Il cite l’exemple de l’équipe de football américain des Giants de NYC sous le coaching de Tom Coughlin, où tout joueur qui arrivait à l’heure à l’entraînement était considéré comme en retard et devait payer une amende. La règle visait à souligner l’importance accordée à la concentration. Arriver juste à l’heure, en ayant encore la tête ailleurs, c’était faire perdre du temps à ses coéquipiers. Aux Giants, l’important ce n’était pas juste d’être présent physiquement, mais présent mentalement à 100%.

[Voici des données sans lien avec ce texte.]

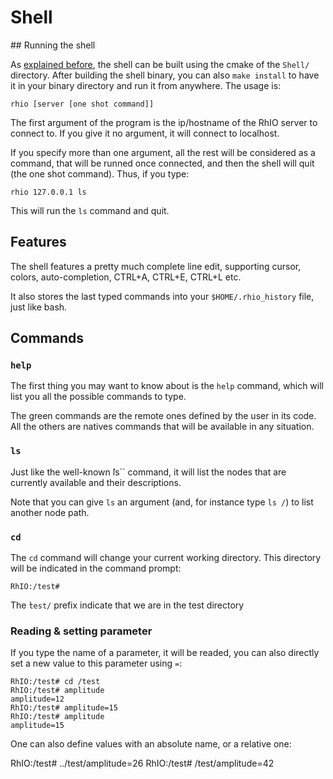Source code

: # Shell

## Running the shell

As [explained before](getting_started.md), the shell can be built using the cmake
of the ``Shell/`` directory. After building the shell binary, you can also ``make install``
to have it in your binary directory and run it from anywhere. The usage is:

    rhio [server [one shot command]]

The first argument of the program is the ip/hostname of the RhIO server to connect
to. If you give it no argument, it will connect to localhost.

If you specify more than one argument, all the rest will be considered as a command,
that will be runned once connected, and then the shell will quit (the one shot 
command). Thus, if you type:

    rhio 127.0.0.1 ls

This will run the ``ls`` command and quit.

## Features

The shell features a pretty much complete line edit, supporting cursor, colors,
auto-completion, CTRL+A, CTRL+E, CTRL+L etc.

It also stores the last typed commands into your ``$HOME/.rhio_history`` file, just like
bash.

## Commands

### ``help``

The first thing you may want to know about is the ``help`` command, which will list you
all the possible commands to type.

The green commands are the remote ones defined by the user in its code. All the others
are natives commands that will be available in any situation.

### ``ls``

Just like the well-known `̀`ls`` command, it will list the nodes that are currently
available and their descriptions.

Note that you can give ``ls`` an argument (and, for instance type ``ls /``) to list 
another node path.

### ``cd``

The ``cd`` command will change your current working directory. This directory will be 
indicated in the command prompt:

    RhIO:/test#

The ̀``test/`` prefix indicate that we are in the test directory

### Reading & setting parameter

If you type the name of a parameter, it will be readed, you can also directly set a new
value to this parameter using ``=``:

    RhIO:/test# cd /test
    RhIO:/test# amplitude
    amplitude=12
    RhIO:/test# amplitude=15
    RhIO:/test# amplitude
    amplitude=15

One can also define values with an absolute name, or a relative one:
   
   RhIO:/test# ../test/amplitude=26
   RhIO:/test# /test/amplitude=42

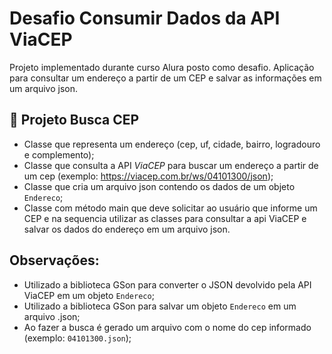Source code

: # Desafio Consumir Dados da API ViaCEP


Projeto implementado durante curso Alura posto como desafio. Aplicação para consultar um endereço a partir de um CEP e salvar as informações em um arquivo json.


## 🔨 Projeto Busca CEP

- Classe que representa um endereço (cep, uf, cidade, bairro, logradouro e complemento);
- Classe que consulta a API *ViaCEP* para buscar um endereço a partir de um cep (exemplo: https://viacep.com.br/ws/04101300/json);
- Classe que cria um arquivo json contendo os dados de um objeto `Endereco`;
- Classe com método main que deve solicitar ao usuário que informe um CEP e na sequencia utilizar as classes para consultar a api ViaCEP e salvar os dados do endereço em um arquivo json.

## Observações:
- Utilizado a biblioteca GSon para converter o JSON devolvido pela API ViaCEP em um objeto `Endereco`;
- Utilizado a biblioteca GSon para salvar um objeto `Endereco` em um arquivo .json;
- Ao fazer a busca é gerado um arquivo com o nome do cep informado (exemplo: `04101300.json`);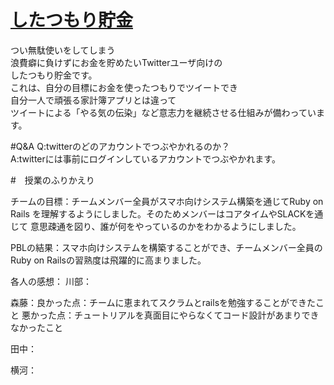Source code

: # [したつもり貯金](https://rocky-waters-21208.herokuapp.com/)

つい無駄使いをしてしまう  
浪費癖に負けずにお金を貯めたいTwitterユーザ向けの  
したつもり貯金です。  
これは、自分の目標にお金を使ったつもりでツイートでき  
自分一人で頑張る家計簿アプリとは違って  
ツイートによる「やる気の伝染」など意志力を継続させる仕組みが備わっています。  

#Q&A
Q:twitterのどのアカウントでつぶやかれるのか？  
A:twitterには事前にログインしているアカウントでつぶやかれます。

#　授業のふりかえり

チームの目標：チームメンバー全員がスマホ向けシステム構築を通じてRuby on 
Rails を理解するようにしました。そのためメンバーはコアタイムやSLACKを通じて
意思疎通を図り、誰が何をやっているのかをわかるようにしました。

PBLの結果：スマホ向けシステムを構築することができ、チームメンバー全員の
Ruby on Railsの習熟度は飛躍的に高まりました。

各人の感想：
川部：


森藤：良かった点：チームに恵まれてスクラムとrailsを勉強することができたこと
悪かった点：チュートリアルを真面目にやらなくてコード設計があまりできなかったこと

田中：


横河：


  
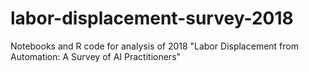 # labor-displacement-survey-2018
Notebooks and R code for analysis of 2018 "Labor Displacement from Automation: A Survey of AI Practitioners"
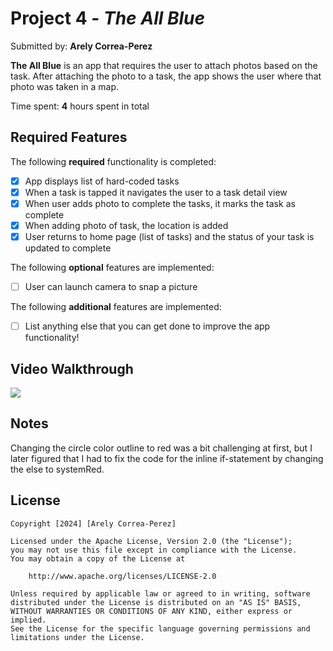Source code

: # Project 4 - *The All Blue*

Submitted by: **Arely Correa-Perez**

**The All Blue** is an app that requires the user to attach photos based on the task. After attaching the photo to a task, the app shows the user where that photo was taken in a map.

Time spent: **4** hours spent in total

## Required Features

The following **required** functionality is completed:

- [X] App displays list of hard-coded tasks
- [X] When a task is tapped it navigates the user to a task detail view
- [X] When user adds photo to complete the tasks, it marks the task as complete
- [X] When adding photo of task, the location is added
- [X] User returns to home page (list of tasks) and the status of your task is updated to complete
 
The following **optional** features are implemented:

- [ ] User can launch camera to snap a picture	

The following **additional** features are implemented:

- [ ] List anything else that you can get done to improve the app functionality!

## Video Walkthrough

<div>
    <a href="https://www.loom.com/share/d2c510b01f824a9393f7c4547d9b143e">
    </a>
    <a href="https://www.loom.com/share/d2c510b01f824a9393f7c4547d9b143e">
      <img style="max-width:300px;" src="https://cdn.loom.com/sessions/thumbnails/d2c510b01f824a9393f7c4547d9b143e-with-play.gif">
    </a>
  </div>

## Notes

Changing the circle color outline to red was a bit challenging at first, but I later figured that I had to fix the code for the inline if-statement by changing the else to systemRed.

## License

    Copyright [2024] [Arely Correa-Perez]

    Licensed under the Apache License, Version 2.0 (the "License");
    you may not use this file except in compliance with the License.
    You may obtain a copy of the License at

        http://www.apache.org/licenses/LICENSE-2.0

    Unless required by applicable law or agreed to in writing, software
    distributed under the License is distributed on an "AS IS" BASIS,
    WITHOUT WARRANTIES OR CONDITIONS OF ANY KIND, either express or implied.
    See the License for the specific language governing permissions and
    limitations under the License.
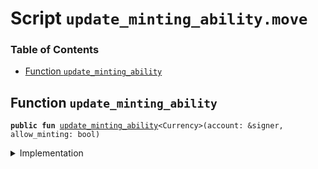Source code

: 
<a name="SCRIPT"></a>

# Script `update_minting_ability.move`

### Table of Contents

-  [Function `update_minting_ability`](#SCRIPT_update_minting_ability)



<a name="SCRIPT_update_minting_ability"></a>

## Function `update_minting_ability`



<pre><code><b>public</b> <b>fun</b> <a href="#SCRIPT_update_minting_ability">update_minting_ability</a>&lt;Currency&gt;(account: &signer, allow_minting: bool)
</code></pre>



<details>
<summary>Implementation</summary>


<pre><code><b>fun</b> <a href="#SCRIPT_update_minting_ability">update_minting_ability</a>&lt;Currency&gt;(account: &signer, allow_minting: bool) {
    <a href="../../modules/doc/Libra.md#0x1_Libra_update_minting_ability">Libra::update_minting_ability</a>&lt;Currency&gt;(account, allow_minting)
}
</code></pre>



</details>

Autre source d’inspiration pour définir sa culture d’entreprise : chercher à quoi vous êtes prêts à renoncer au nom de vos valeurs. Si votre culture n’amène à renoncer à rien de significatif, c’est sûrement qu’elle n’est elle-même pas très significative…

#4 Identifiez la sensation que vous souhaitez susciter (et n’en déviez pas) 

Comme le souligne Charlotte de Vilmorin, fondatrice de Newav et Wheeliz, « au début, quand on pense marque, on pense logo et identité visuelle, mais finalement ta marque elle se construit surtout à travers la somme de toutes tes interactions clients (le ton d’un mailing, la manière d’interagir d’un service client, comment on gère un problème…) ».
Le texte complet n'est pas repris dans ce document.